You also probably want a Zookeeper cluster of 3-5 machines, rather than a single one, at least for production.
Both of them have Java clients though, for you to interact from the web application with them, and those are OK to include.

Micro services with JBOSS

I am new to Jboss, want to know if micro services architecture is a right choice on JBOSS. I cannot change the application server as it is decided by client architect and I have no choice.
Want to know whether we can develop micro services with underlying JBOSS application server.

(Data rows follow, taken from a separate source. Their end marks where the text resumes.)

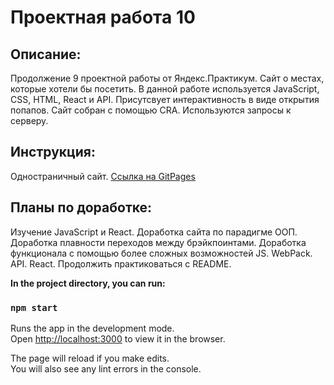 # **Проектная работа 10**

## **Описание:**
Продолжение 9 проектной работы от Яндекс.Практикум. Сайт о местах, которые хотели бы посетить. В данной работе используется JavaScript, CSS, HTML, React и API. Присутсвует интерактивность в виде открытия попапов. Cайт собран с помощью CRA. Используются запросы к серверу.

## **Инструкция:**
Одностраничный сайт.
[Ссылка на GitPages](https://nikogriffs.github.io/mesto-react/)

## **Планы по доработке:**
Изучение JavaScript и React. Доработка сайта по парадигме ООП. Доработка плавности переходов между брэйкпоинтами. Доработка функционала с помощью более сложных возможностей JS. WebPack. API. React. Продолжить практиковаться с README.

**In the project directory, you can run:**

### `npm start`

Runs the app in the development mode.\
Open [http://localhost:3000](http://localhost:3000) to view it in the browser.

The page will reload if you make edits.\
You will also see any lint errors in the console.
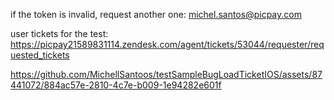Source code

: if the token is invalid, request another one:
michel.santos@picpay.com

user tickets for the test: https://picpay21589831114.zendesk.com/agent/tickets/53044/requester/requested_tickets



https://github.com/MichellSantoos/testSampleBugLoadTicketIOS/assets/87441072/884ac57e-2810-4c7e-b009-1e94282e601f



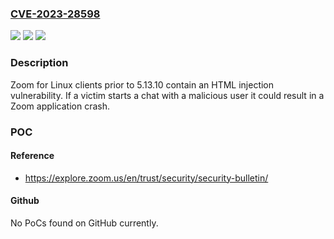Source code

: ### [CVE-2023-28598](https://cve.mitre.org/cgi-bin/cvename.cgi?name=CVE-2023-28598)
![](https://img.shields.io/static/v1?label=Product&message=Zoom%20for%20Linux%20clients&color=blue)
![](https://img.shields.io/static/v1?label=Version&message=%3D%20before%205.13.10%20&color=brighgreen)
![](https://img.shields.io/static/v1?label=Vulnerability&message=CWE-79%20Improper%20Neutralization%20of%20Input%20During%20Web%20Page%20Generation%20(XSS%20or%20'Cross-site%20Scripting')&color=brighgreen)

### Description

Zoom for  Linux clients prior to 5.13.10 contain an HTML injection vulnerability. If a victim starts a chat with a malicious user it could result in a Zoom application crash.

### POC

#### Reference
- https://explore.zoom.us/en/trust/security/security-bulletin/

#### Github
No PoCs found on GitHub currently.

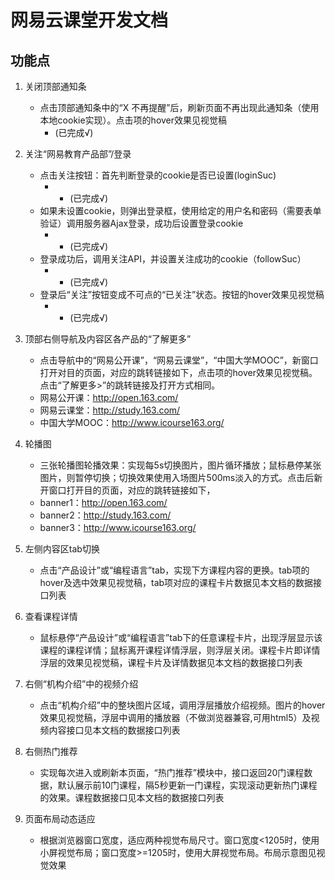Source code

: # 网易云课堂开发文档

## 功能点

1. 关闭顶部通知条
    + 点击顶部通知条中的“X 不再提醒”后，刷新页面不再出现此通知条（使用本地cookie实现）。点击项的hover效果见视觉稿
        - (已完成√)

2. 关注“网易教育产品部”/登录
    + 点击关注按钮：首先判断登录的cookie是否已设置(loginSuc)
        *  - (已完成√)
    + 如果未设置cookie，则弹出登录框，使用给定的用户名和密码（需要表单验证）调用服务器Ajax登录，成功后设置登录cookie
        *  - (已完成√)
    + 登录成功后，调用关注API，并设置关注成功的cookie（followSuc）
        *  - (已完成√)
    + 登录后“关注”按钮变成不可点的“已关注”状态。按钮的hover效果见视觉稿
        *  - (已完成√)

3. 顶部右侧导航及内容区各产品的“了解更多”
    + 点击导航中的“网易公开课”，“网易云课堂”，“中国大学MOOC”，新窗口打开对目的页面，对应的跳转链接如下，点击项的hover效果见视觉稿。点击“了解更多>”的跳转链接及打开方式相同。
    + 网易公开课：http://open.163.com/
    + 网易云课堂：http://study.163.com/
    + 中国大学MOOC：http://www.icourse163.org/

4. 轮播图
    + 三张轮播图轮播效果：实现每5s切换图片，图片循环播放；鼠标悬停某张图片，则暂停切换；切换效果使用入场图片500ms淡入的方式。点击后新开窗口打开目的页面，对应的跳转链接如下，
    + banner1：http://open.163.com/
    + banner2：http://study.163.com/
    + banner3：http://www.icourse163.org/

5. 左侧内容区tab切换
    + 点击“产品设计”或“编程语言”tab，实现下方课程内容的更换。tab项的hover及选中效果见视觉稿，tab项对应的课程卡片数据见本文档的数据接口列表

6. 查看课程详情
    + 鼠标悬停“产品设计”或“编程语言”tab下的任意课程卡片，出现浮层显示该课程的课程详情；鼠标离开课程详情浮层，则浮层关闭。课程卡片即详情浮层的效果见视觉稿，课程卡片及详情数据见本文档的数据接口列表

7. 右侧“机构介绍”中的视频介绍
    + 点击“机构介绍”中的整块图片区域，调用浮层播放介绍视频。图片的hover效果见视觉稿，浮层中调用的播放器（不做浏览器兼容,可用html5）及视频内容接口见本文档的数据接口列表

8. 右侧热门推荐
    + 实现每次进入或刷新本页面，“热门推荐”模块中，接口返回20门课程数据，默认展示前10门课程，隔5秒更新一门课程，实现滚动更新热门课程的效果。课程数据接口见本文档的数据接口列表

9. 页面布局动态适应
    + 根据浏览器窗口宽度，适应两种视觉布局尺寸。窗口宽度<1205时，使用小屏视觉布局；窗口宽度>=1205时，使用大屏视觉布局。布局示意图见视觉效果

I understand Spring boot comes with embedded tomcat container, which makes it flexible to stop and start, deploy individual service with no impact to other services.
However will that architecture works with JBoss too.
Please suggest.
Thanks,
I actually developed a feasibility study to investigate the solution you mentioned. My conclusion is that it is totally viable to use Micro Service principles in a JBoss Platform.
I used the combination of JBoss \ Spring Boot \ Netflix to create successful Micro Service stack, I personally do that to find a solution to the transaction problem (multiple micro services collaborating) and the fan out problem which caused because excessive Network communication and Serialization costs.
I also wrote a blog about the subject, you might find more details there if you like to, here is the link.
Micro Services – Fan Out, Transaction Problems and Solutions with Spring Boot/JBoss and Netflix Eureka
By the definition what micro services are, then conceptually yes. A micro service is a service that is an independent unit, it could deployed, updated, and undeployed independently without affecting any unrelated part of your application. So that would mean having multiple instances of JBoss for MS and your application calling them through some sort of gateway or any other mechanism depending on your use case. If you plan to deploy all your MS in the same JBoss instance then it defeats the very purpose of a MS. Given that, JBoss wouldn't be a right choice for MS deployment because it will only make your MS deployment infrastructure quite heavy.
Depending on what your client's requirements are, your could possibly keep your webapp in JBoss and deploy your MS containers separately.
It depends on what you want to get out of microservices.
Some of the developers at my organisation looked at Spring Boot but concluded that it's best off being run as a standalone container rather than in JBoss, otherwise you've effectively got two container frameworks competing (SB and JBoss) and a range of associated issues.
Deploying microservices in JBoss won't give you the same flexibility as a true container system like Docker. With Docker you create standalone packages for your microservices that contain all the code, system tools, runtime environment, etc. It can be as small or large as it needs to be. JBoss on the other hand is a large container running a single JVM designed to hold multiple applications. The level of isolation is not the same, and it's not efficient to have JBoss as a container for a single microservice so you have to appropriately size and then deploy to the instance to make use of the resources it has available.
If you're looking at microservices as a way to gain greater control over service lifecycle management (deployment, versioning, deprecating, etc.) as opposed to an automated, web-scale component deployment model a la Netflix or LinkedIn, you could do this adequately with JBoss.
I'm actually looking to do something along these lines here. It won't be true microservices but by packaging and deploying individual, properly versioned APIs rather than monolithic applications and following most of the other principles of microservice development (componentisation, business function focus, stateless etc.) we will be hopefully better able to manage and benefit from our APIs.
Our APIs will all be behind an API gateway and load balancer so we can choose how we distribute the microserves distributed across the JBoss instances and balance resource usage as required. Note that our organisation is relatively small and has relatively low and predictable traffic so this approach should work fine. Your needs however may be different.